Cross-posted from The Guardian Datablog:
Our investigation into Olympic torchbearer stories has unearthed some surprising choices by sponsor organisations. But how did we get to that point? The answer is a combination of curiosity, cynicism and knowing when to ask for help.
Here’s how it went:
When I stumbled across the section profiling the various torchbearers on the London2012 site (in search of route information and other Olympics data), I saw something that’s essential in telling stories with data: human beings. People always help bring data to life, and the people carrying the Olympic torch, I thought, would provide a human angle to the Olympics. Who exactly were the 8,000 torchbearers? What picture did they paint of modern Britain? How did their stories compare to the “inspirational” legend painted by the Olympic PR machine?
I also had a vague hunch. As sponsors play such a large role in the Olympics – from geographical “exclusion zones” where no other brands can be displayed to the renaming of stadia and signage – I guessed that they might get some of the allocation of “inspirational” torchbearers as well. But that was for later.
First I had to get the data: the torchbearers data was published on a series of pages which were not linked in any easy way. You could, however, navigate by location (notably: only UK regions were provided, despite dozens coming from as far afield as China, Korea, the US and Singapore), name (at least three characters), or date. This last option allowed us to compile a list of links and go through those.
The members of the Scraperwiki community – and Zarino Zappia in particular – chipped in and helped write a scraper that could gather the data effectively: firstly the basic data on each torchbearer (around 6,000), and later the linked ‘nomination stories’ (around 5,900).
With that data on hand, the first thing was to get a general overview.
In Excel I generated a ‘pivot table’ to total up counts of torchbearers’ ages – there seemed to be a lot of younger torchbearers, so I used an =IF formula to gather those into 10-year age bands. Indeed, it turned out that almost a quarter were in their teens.
I repeated the process for hometowns, and looked for outliers, discovering a 101-year-old torchbearer – two years older than the previously reported “oldest torchbearer” – who had only recently been named and not reported in the British media. That was my initial human angle, and I looked around for some more details on the individual to add some vital colour and context.
Next: a local angle. Local media often celebrate their community, so I thought I’d map the torchbearers of Nottingham, the most ‘newsworthy’ of the top ten hometowns. This was done by simply importing the data into Fusion Tables after adding “, UK” to all the hometowns in Excel so that it didn’t place any of the points in other countries. Later I used a list of Nottinghamshire towns to add another dozen or so torchbearers from the region. All this took less than an hour.
With the simple colour stuff done, it was time to turn to the something a little harder.
The Scraperwiki API allows you to ask questions of data in a more direct way, using queries. This is much quicker than using Excel (if you know how to write a SQL query – or even just how to search for tips), and allows you to see the results as a HTML table, or download them as separate CSV spreadsheets.
I tried looking for mentions of Olympic sponsors: McDonalds, Coca Cola, and so on. Then I browsed through the stories to see if anything jumped out. The first to jump out was a torchbearer whose nomination story was, unusually, written in the first person and appeared to largely consist of being “engaged in the business of sport” alongside the rather vague hope that by doing so they might have “contributed to the development of sport in our country”.
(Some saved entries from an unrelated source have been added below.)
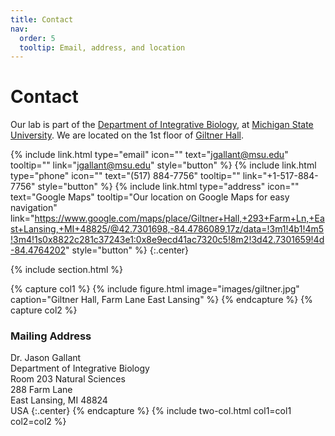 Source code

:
 ```yaml
---
title: Contact
nav:
  order: 5
  tooltip: Email, address, and location
---
```


# <i class="fas fa-envelope"></i>Contact

Our lab is part of the [Department of Integrative Biology](https://integrativebiology.natsci.msu.edu), at [Michigan State University](http://www.msu.edu).
We are located on the 1st floor of [Giltner Hall](https://maps.msu.edu/interactive/index.php?location=6NHQ).

{%
  include link.html
  type="email"
  icon=""
  text="jgallant@msu.edu"
  tooltip=""
  link="jgallant@msu.edu"
  style="button"
%}
{%
  include link.html
  type="phone"
  icon=""
  text="(517) 884-7756"
  tooltip=""
  link="+1-517-884-7756"
  style="button"
%}
{%
  include link.html
  type="address"
  icon=""
  text="Google Maps"
  tooltip="Our location on Google Maps for easy navigation"
  link="https://www.google.com/maps/place/Giltner+Hall,+293+Farm+Ln,+East+Lansing,+MI+48825/@42.7301698,-84.4786089,17z/data=!3m1!4b1!4m5!3m4!1s0x8822c281c37243e1:0x8e9ecd41ac7320c5!8m2!3d42.7301659!4d-84.4764202"
  style="button"
%}
{:.center}

{% include section.html %}

{% capture col1 %}
{%
  include figure.html
  image="images/giltner.jpg"
  caption="Giltner Hall, Farm Lane East Lansing"
%}
{% endcapture %}
{% capture col2 %}

### <i class="fas fa-mail-bulk"></i>Mailing Address

Dr. Jason Gallant  
Department of Integrative Biology  
Room 203 Natural Sciences  
288 Farm Lane  
East Lansing, MI 48824  
USA
{:.center}
{% endcapture %}
{% include two-col.html col1=col1 col2=col2 %}

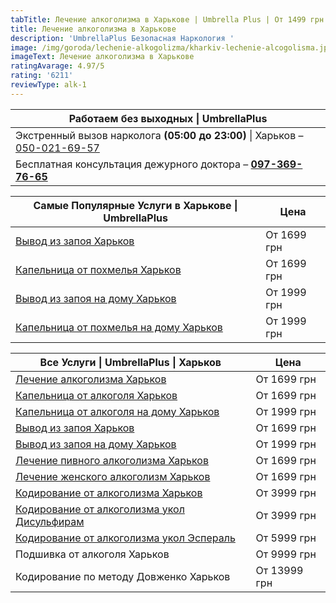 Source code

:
 ```yaml
---
tabTitle: Лечение алкоголизма в Харькове | Umbrella Plus | От 1499 грн
title: Лечение алкоголизма в Харькове
description: 'UmbrellaPlus Безопасная Наркология '
image: /img/goroda/lechenie-alkogolizma/kharkiv-lechenie-alcogolisma.jpg
imageText: Лечение алкоголизма в Харькове
ratingAvarage: 4.97/5
rating: '6211'
reviewType: alk-1
---
```


| Работаем без выходных \| UmbrellaPlus                                                         |
| --------------------------------------------------------------------------------------------- |
| Экстренный вызов нарколога **(05:00 до 23:00)** \| Харьков  – [050-021-69-57](tel:0500216957) |
| Бесплатная консультация дежурного доктора – **[097-369-76-65](tel:097-369-7665)**             |

| Самые Популярные Услуги в Харькове \| UmbrellaPlus                              | Цена        |
| ------------------------------------------------------------------------------- | ----------- |
| [Вывод из запоя Харьков](vivod-iz-zapoia-kharkiv)                               | От 1699 грн |
| [Капельница от похмелья Харьков](Vivod-iz-zapoia-na-domy-kharkiv)               | От 1699 грн |
| [Вывод из запоя на дому Харьков](Vivod-iz-zapoia-na-domy-kharkiv)               | От 1999 грн |
| [Капельница от похмелья на дому Харьков](Kapelnica_ot_alkogola_na_domy_kharkiv) | От 1999 грн |

| Все Услуги \| UmbrellaPlus \| Харьков                                                    | Цена         |
| ---------------------------------------------------------------------------------------- | ------------ |
| [Лечение алкоголизма Харьков](lechenie-alkogolizma-kharkiv)                              | От 1699 грн  |
| [Капельница от алкоголя Харьков](Kapelnica_ot_alkogola_kharkiv)                          | От 1699 грн  |
| [Капельница от алкоголя на дому Харьков](Kapelnica_ot_alkogola_na_domy_kharkiv)          | От 1999 грн  |
| [Вывод из запоя Харьков](vivod-iz-zapoia-kharkiv)                                        | От 1699 грн  |
| [Вывод из запоя на дому Харьков](Vivod-iz-zapoia-na-domy-kharkiv)                        | От 1999 грн  |
| [Лечение пивного алкоголизма Харьков](lechenie-pivnogo-alkogolizma-kharkiv)              | От 1699 грн  |
| [Лечение женского алкоголизм Харьков](lechenie-jenskogo-alkogolizma-kharkiv)             | От 1699 грн  |
| [Кодирование от алкоголизма Харьков](kodirovka-ot-alkogolia-kharkiv)                     | От 3999 грн  |
| [Кодирование от алкоголизма укол Дисульфирам](kodirovka-ot-alkogolia-disulfiram-kharkiv) | От 3999 грн  |
| [Кодирование от алкоголизма укол Эспераль](kodirovka-ot-alkogolizma-espiarl-kharkiv)     | От 5999 грн  |
| Подшивка от алкоголя Харьков                                                             | От 9999 грн  |
| Кодирование по методу Довженко Харьков                                                   | От 13999 грн |
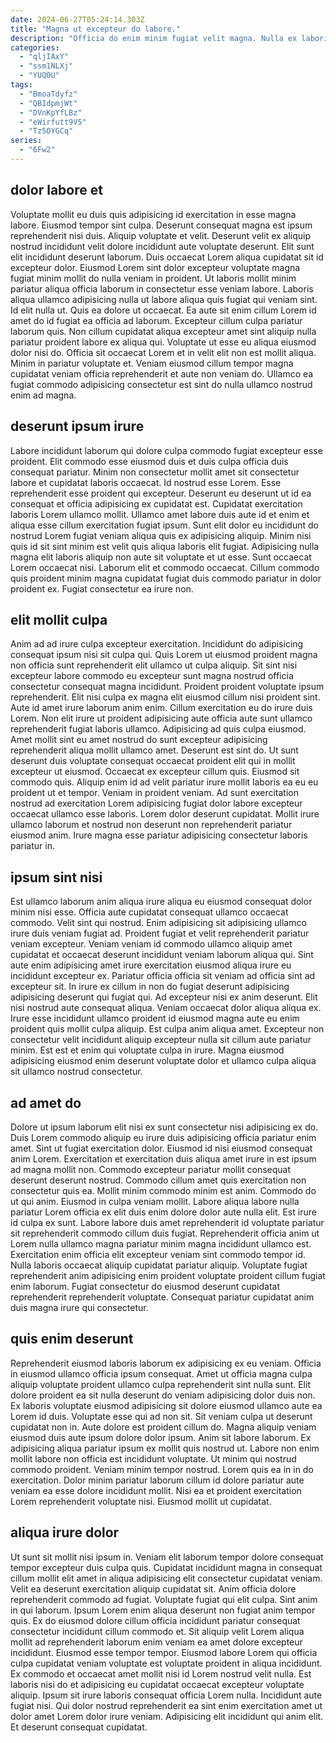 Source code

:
 ```yaml
---
date: 2024-06-27T05:24:14.303Z
title: "Magna ut excepteur do labore."
description: "Officia do enim minim fugiat velit magna. Nulla ex laboris id officia et deserunt do adipisicing exercitation aliqua officia quis."
categories:
  - "qljIAxY"
  - "ssm1NLXj"
  - "YUQ0U"
tags:
  - "BmoaTdyfz"
  - "QBIdpmjWt"
  - "DVnKpYfLBz"
  - "eWirfutt9V5"
  - "Tz5OYGCq"
series:
  - "6Fw2"
---
```



## dolor labore et

Voluptate mollit eu duis quis adipisicing id exercitation in esse magna labore. Eiusmod tempor sint culpa. Deserunt consequat magna est ipsum reprehenderit nisi duis. Aliquip voluptate et velit. Deserunt velit ex aliquip nostrud incididunt velit dolore incididunt aute voluptate deserunt.
Elit sunt elit incididunt deserunt laborum. Duis occaecat Lorem aliqua cupidatat sit id excepteur dolor. Eiusmod Lorem sint dolor excepteur voluptate magna fugiat minim mollit do nulla veniam in proident. Ut laboris mollit minim pariatur aliqua officia laborum in consectetur esse veniam labore. Laboris aliqua ullamco adipisicing nulla ut labore aliqua quis fugiat qui veniam sint. Id elit nulla ut. Quis ea dolore ut occaecat.
Ea aute sit enim cillum Lorem id amet do id fugiat ea officia ad laborum. Excepteur cillum culpa pariatur laborum quis. Non cillum cupidatat aliqua excepteur amet sint aliquip nulla pariatur proident labore ex aliqua qui. Voluptate ut esse eu aliqua eiusmod dolor nisi do. Officia sit occaecat Lorem et in velit elit non est mollit aliqua. Minim in pariatur voluptate et. Veniam eiusmod cillum tempor magna cupidatat veniam officia reprehenderit et aute non veniam do. Ullamco ea fugiat commodo adipisicing consectetur est sint do nulla ullamco nostrud enim ad magna.

## deserunt ipsum irure

Labore incididunt laborum qui dolore culpa commodo fugiat excepteur esse proident. Elit commodo esse eiusmod duis et duis culpa officia duis consequat pariatur. Minim non consectetur mollit amet sit consectetur labore et cupidatat laboris occaecat. Id nostrud esse Lorem.
Esse reprehenderit esse proident qui excepteur. Deserunt eu deserunt ut id ea consequat et officia adipisicing ex cupidatat est. Cupidatat exercitation laboris Lorem ullamco mollit. Ullamco amet labore duis aute id et enim et aliqua esse cillum exercitation fugiat ipsum. Sunt elit dolor eu incididunt do nostrud Lorem fugiat veniam aliqua quis ex adipisicing aliquip. Minim nisi quis id sit sint minim est velit quis aliqua laboris elit fugiat.
Adipisicing nulla magna elit laboris aliquip non aute sit voluptate et ut esse. Sunt occaecat Lorem occaecat nisi. Laborum elit et commodo occaecat. Cillum commodo quis proident minim magna cupidatat fugiat duis commodo pariatur in dolor proident ex. Fugiat consectetur ea irure non.

## elit mollit culpa

Anim ad ad irure culpa excepteur exercitation. Incididunt do adipisicing consequat ipsum nisi sit culpa qui. Quis Lorem ut eiusmod proident magna non officia sunt reprehenderit elit ullamco ut culpa aliquip. Sit sint nisi excepteur labore commodo eu excepteur sunt magna nostrud officia consectetur consequat magna incididunt. Proident proident voluptate ipsum reprehenderit. Elit nisi culpa ex magna elit eiusmod cillum nisi proident sint. Aute id amet irure laborum anim enim. Cillum exercitation eu do irure duis Lorem.
Non elit irure ut proident adipisicing aute officia aute sunt ullamco reprehenderit fugiat laboris ullamco. Adipisicing ad quis culpa eiusmod. Amet mollit sint eu amet nostrud do sunt excepteur adipisicing reprehenderit aliqua mollit ullamco amet. Deserunt est sint do. Ut sunt deserunt duis voluptate consequat occaecat proident elit qui in mollit excepteur ut eiusmod.
Occaecat ex excepteur cillum quis. Eiusmod sit commodo quis. Aliquip enim id ad velit pariatur irure mollit laboris ea eu eu proident ut et tempor. Veniam in proident veniam. Ad sunt exercitation nostrud ad exercitation Lorem adipisicing fugiat dolor labore excepteur occaecat ullamco esse laboris. Lorem dolor deserunt cupidatat. Mollit irure ullamco laborum et nostrud non deserunt non reprehenderit pariatur eiusmod anim. Irure magna esse pariatur adipisicing consectetur laboris pariatur in.

## ipsum sint nisi

Est ullamco laborum anim aliqua irure aliqua eu eiusmod consequat dolor minim nisi esse. Officia aute cupidatat consequat ullamco occaecat commodo. Velit sint qui nostrud. Enim adipisicing sit adipisicing ullamco irure duis veniam fugiat ad. Proident fugiat et velit reprehenderit pariatur veniam excepteur.
Veniam veniam id commodo ullamco aliquip amet cupidatat et occaecat deserunt incididunt veniam laborum aliqua qui. Sint aute enim adipisicing amet irure exercitation eiusmod aliqua irure eu incididunt excepteur ex. Pariatur officia officia sit veniam ad officia sint ad excepteur sit. In irure ex cillum in non do fugiat deserunt adipisicing adipisicing deserunt qui fugiat qui. Ad excepteur nisi ex anim deserunt. Elit nisi nostrud aute consequat aliqua.
Veniam occaecat dolor aliqua aliqua ex. Irure esse incididunt ullamco proident id eiusmod magna aute eu enim proident quis mollit culpa aliquip. Est culpa anim aliqua amet. Excepteur non consectetur velit incididunt aliquip excepteur nulla sit cillum aute pariatur minim. Est est et enim qui voluptate culpa in irure. Magna eiusmod adipisicing eiusmod enim deserunt voluptate dolor et ullamco culpa aliqua sit ullamco nostrud consectetur.

## ad amet do

Dolore ut ipsum laborum elit nisi ex sunt consectetur nisi adipisicing ex do. Duis Lorem commodo aliquip eu irure duis adipisicing officia pariatur enim amet. Sint ut fugiat exercitation dolor. Eiusmod id nisi eiusmod consequat anim Lorem. Exercitation et exercitation duis aliqua amet irure in est ipsum ad magna mollit non. Commodo excepteur pariatur mollit consequat deserunt deserunt nostrud.
Commodo cillum amet quis exercitation non consectetur quis ea. Mollit minim commodo minim est anim. Commodo do ut qui anim. Eiusmod in culpa veniam mollit. Labore aliqua labore nulla pariatur Lorem officia ex elit duis enim dolore dolor aute nulla elit. Est irure id culpa ex sunt. Labore labore duis amet reprehenderit id voluptate pariatur sit reprehenderit commodo cillum duis fugiat.
Reprehenderit officia anim ut Lorem nulla ullamco magna pariatur minim magna incididunt ullamco est. Exercitation enim officia elit excepteur veniam sint commodo tempor id. Nulla laboris occaecat aliquip cupidatat pariatur aliquip. Voluptate fugiat reprehenderit anim adipisicing enim proident voluptate proident cillum fugiat enim laborum. Fugiat consectetur do eiusmod deserunt cupidatat reprehenderit reprehenderit voluptate. Consequat pariatur cupidatat anim duis magna irure qui consectetur.

## quis enim deserunt

Reprehenderit eiusmod laboris laborum ex adipisicing ex eu veniam. Officia in eiusmod ullamco officia ipsum consequat. Amet ut officia magna culpa aliquip voluptate proident ullamco culpa reprehenderit sint nulla sunt. Elit dolore proident ea sit nulla deserunt do veniam adipisicing dolor duis non. Ex laboris voluptate eiusmod adipisicing sit dolore eiusmod ullamco aute ea Lorem id duis. Voluptate esse qui ad non sit.
Sit veniam culpa ut deserunt cupidatat non in. Aute dolore est proident cillum do. Magna aliquip veniam eiusmod duis aute ipsum dolore dolor ipsum. Anim sit labore laborum. Ex adipisicing aliqua pariatur ipsum ex mollit quis nostrud ut. Labore non enim mollit labore non officia est incididunt voluptate. Ut minim qui nostrud commodo proident.
Veniam minim tempor nostrud. Lorem quis ea in in do exercitation. Dolor minim pariatur laborum cillum id dolore pariatur aute veniam ea esse dolore incididunt mollit. Nisi ea et proident exercitation Lorem reprehenderit voluptate nisi. Eiusmod mollit ut cupidatat.

## aliqua irure dolor

Ut sunt sit mollit nisi ipsum in. Veniam elit laborum tempor dolore consequat tempor excepteur duis culpa quis. Cupidatat incididunt magna in consequat cillum mollit elit amet in aliqua adipisicing elit consectetur cupidatat veniam. Velit ea deserunt exercitation aliquip cupidatat sit. Anim officia dolore reprehenderit commodo ad fugiat.
Voluptate fugiat qui elit culpa. Sint anim in qui laborum. Ipsum Lorem enim aliqua deserunt non fugiat anim tempor quis. Ex do eiusmod dolore cillum officia incididunt pariatur consequat consectetur incididunt cillum commodo et. Sit aliquip velit Lorem aliqua mollit ad reprehenderit laborum enim veniam ea amet dolore excepteur incididunt. Eiusmod esse tempor tempor.
Eiusmod labore Lorem qui officia culpa cupidatat veniam voluptate est voluptate proident in aliqua incididunt. Ex commodo et occaecat amet mollit nisi id Lorem nostrud velit nulla. Est laboris nisi do et adipisicing eu cupidatat occaecat excepteur voluptate aliquip. Ipsum sit irure laboris consequat officia Lorem nulla. Incididunt aute fugiat nisi. Qui dolor nostrud reprehenderit ea sint enim exercitation amet ut dolor amet Lorem dolor irure veniam. Adipisicing elit incididunt qui anim elit. Et deserunt consequat cupidatat.

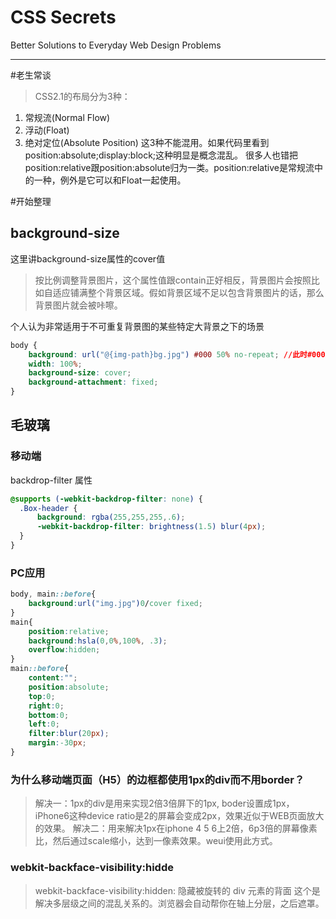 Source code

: # CSS Secrets

Better Solutions to Everyday Web Design Problems

---
#老生常谈
> CSS2.1的布局分为3种：
1. 常规流(Normal Flow)
2. 浮动(Float)
3. 绝对定位(Absolute Position)
这3种不能混用。如果代码里看到position:absolute;display:block;这种明显是概念混乱。
很多人也错把position:relative跟position:absolute归为一类。position:relative是常规流中的一种，例外是它可以和Float一起使用。

#开始整理
## background-size
这里讲background-size属性的cover值

> 按比例调整背景图片，这个属性值跟contain正好相反，背景图片会按照比如自适应铺满整个背景区域。假如背景区域不足以包含背景图片的话，那么背景图片就会被咔嚓。

个人认为非常适用于不可重复背景图的某些特定大背景之下的场景
```css
body {
    background: url("@{img-path}bg.jpg") #000 50% no-repeat; //此时#000是为IE8之下做的降级处理
    width: 100%;
    background-size: cover;
    background-attachment: fixed;
}
```

## 毛玻璃
### 移动端
backdrop-filter 属性
```css
@supports (-webkit-backdrop-filter: none) {
  .Box-header {
      background: rgba(255,255,255,.6);
      -webkit-backdrop-filter: brightness(1.5) blur(4px);
  }
}
```
### PC应用
```css
body, main::before{
    background:url("img.jpg")0/cover fixed;
}
main{
    position:relative;
    background:hsla(0,0%,100%, .3);
    overflow:hidden;
}
main::before{
    content:"";
    position:absolute;
    top:0;
    right:0;
    bottom:0;
    left:0;
    filter:blur(20px);
    margin:-30px;
}
```

### 为什么移动端页面（H5）的边框都使用1px的div而不用border？
> 解决一：1px的div是用来实现2倍3倍屏下的1px, boder设置成1px，iPhone6这种device ratio是2的屏幕会变成2px，效果近似于WEB页面放大的效果。
> 解决二：用来解决1px在iphone 4 5 6上2倍，6p3倍的屏幕像素比，然后通过scale缩小，达到一像素效果。weui使用此方式。

### webkit-backface-visibility:hidde
> webkit-backface-visibility:hidden: 隐藏被旋转的 div 元素的背面 这个是解决多层级之间的混乱关系的。浏览器会自动帮你在轴上分层，之后遮罩。


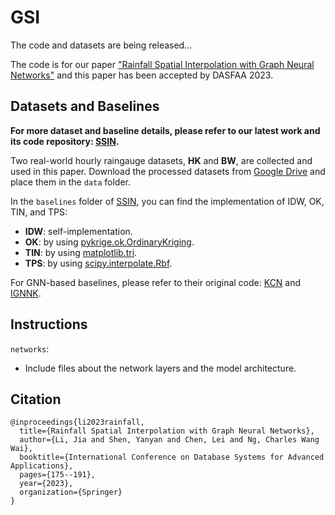 # GSI
The code and datasets are being released...

The code is for our paper ["Rainfall Spatial Interpolation with Graph Neural Networks"](https://link.springer.com/chapter/10.1007/978-3-031-30678-5_14) and this paper has been accepted by DASFAA 2023.

##  Datasets and Baselines
**For more dataset and baseline details, please refer to our latest work and its code repository: [SSIN](https://github.com/jlidw/SSIN).**

Two real-world hourly raingauge datasets, **HK** and **BW**, are collected and used in this paper. Download the processed datasets from [Google Drive](https://drive.google.com/drive/folders/1tiS5UjcspNKcWL8RA7J3PxqhwciR5Lg3) and place them in the `data` folder.

In the `baselines` folder of [SSIN](https://github.com/jlidw/SSIN), you can find the implementation of IDW, OK, TIN, and TPS:
* **IDW**: self-implementation.
* **OK**: by using [pykrige.ok.OrdinaryKriging](https://geostat-framework.readthedocs.io/projects/pykrige/en/stable/generated/pykrige.ok.OrdinaryKriging.html).
* **TIN**: by using [matplotlib.tri](https://matplotlib.org/stable/api/tri_api.html).
* **TPS**: by using [scipy.interpolate.Rbf](https://docs.scipy.org/doc/scipy/reference/generated/scipy.interpolate.Rbf.html).

For GNN-based baselines, please refer to their original code: [KCN](https://github.com/tufts-ml/KCN) and [IGNNK](https://github.com/Kaimaoge/IGNNK).

## Instructions
`networks`:
* Include files about the network layers and the model architecture.

## Citation
```
@inproceedings{li2023rainfall,
  title={Rainfall Spatial Interpolation with Graph Neural Networks},
  author={Li, Jia and Shen, Yanyan and Chen, Lei and Ng, Charles Wang Wai},
  booktitle={International Conference on Database Systems for Advanced Applications},
  pages={175--191},
  year={2023},
  organization={Springer}
}
```
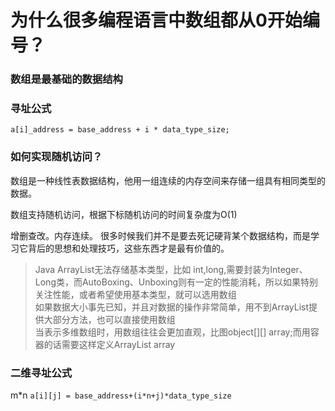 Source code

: # 为什么很多编程语言中数组都从0开始编号？
### 数组是最基础的数据结构
### 寻址公式
```
a[i]_address = base_address + i * data_type_size;
```
### 如何实现随机访问？
数组是一种线性表数据结构，他用一组连续的内存空间来存储一组具有相同类型的数据。<br>

数组支持随机访问，根据下标随机访问的时间复杂度为O(1)<br>

增删查改。内存连续。
很多时候我们并不是要去死记硬背某个数据结构，而是学习它背后的思想和处理技巧，这些东西才是最有价值的。

> Java ArrayList无法存储基本类型，比如 int,long,需要封装为Integer、Long类，而AutoBoxing、Unboxing则有一定的性能消耗，所以如果特别关注性能，或者希望使用基本类型，就可以选用数组<br>
> 如果数据大小事先已知，并且对数据的操作非常简单，用不到ArrayList提供大部分方法，也可以直接使用数组<br>
> 当表示多维数组时，用数组往往会更加直观，比图object[][] array;而用容器的话需要这样定义ArrayList<ArrayList> array

### 二维寻址公式
m*n
`a[i][j] = base_address+(i*n+j)*data_type_size`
This led me to focus my first efforts on the adidas dataset. And when I discovered that the same nomination story was actually being used by 7 of those torchbearers, I kept digging – the hunch being that, if they had all had the same story written for them, perhaps they shared something in common: for example, working for the company and being too busy to write their own story.
I managed to confirm that at least one did indeed work for adidas, as he had written on his LinkedIn profile about his nomination. Most of the others shared names with prominent and senior figures in the sports and retail business – and I passed those leads on to others in the Help Me Investigate Olympics network. Meanwhile, I wrote up the story of the adidas torchbearers, most of whose stories seemed to centre around their ability to sell product.
While others chased responses from the sponsors, I continued to dig. Many sponsors had given torchbearer places to employees and others who had spent their lives raising money, volunteering, or who had achieved inspiring things in sport – which made the exceptions all the more striking: for ArcelorMittal, a billionaire who drew parallels between himself and an Olympian, and his son: nominated for his work in overseeing a corporate merger. For other sponsors: managing directors, CEOs and COOs; a PR strategist and a mobile phone salesman. A Brazilian food and drink magnate and a Russian deputy editor. The leads kept coming.
Between the concerning stories were the quotidian ones: one BP nomination story appeared to suggest that the person was carrying the torch because of their hard work in marketing promotional items and “[cleaning] the forecourt all the time”; while Samsung’s Jonghyuk Jeong had “worked over 15 years at Samsung heavy industry shipbuilding yard in Geo Je do and he is doing hobby of taking a picture.”
But in the end these were the decoration around a much more serious story: of what exactly the Olympic torchbearers did represent, and how big corporations chose to interpret the ‘Olympic spirit’.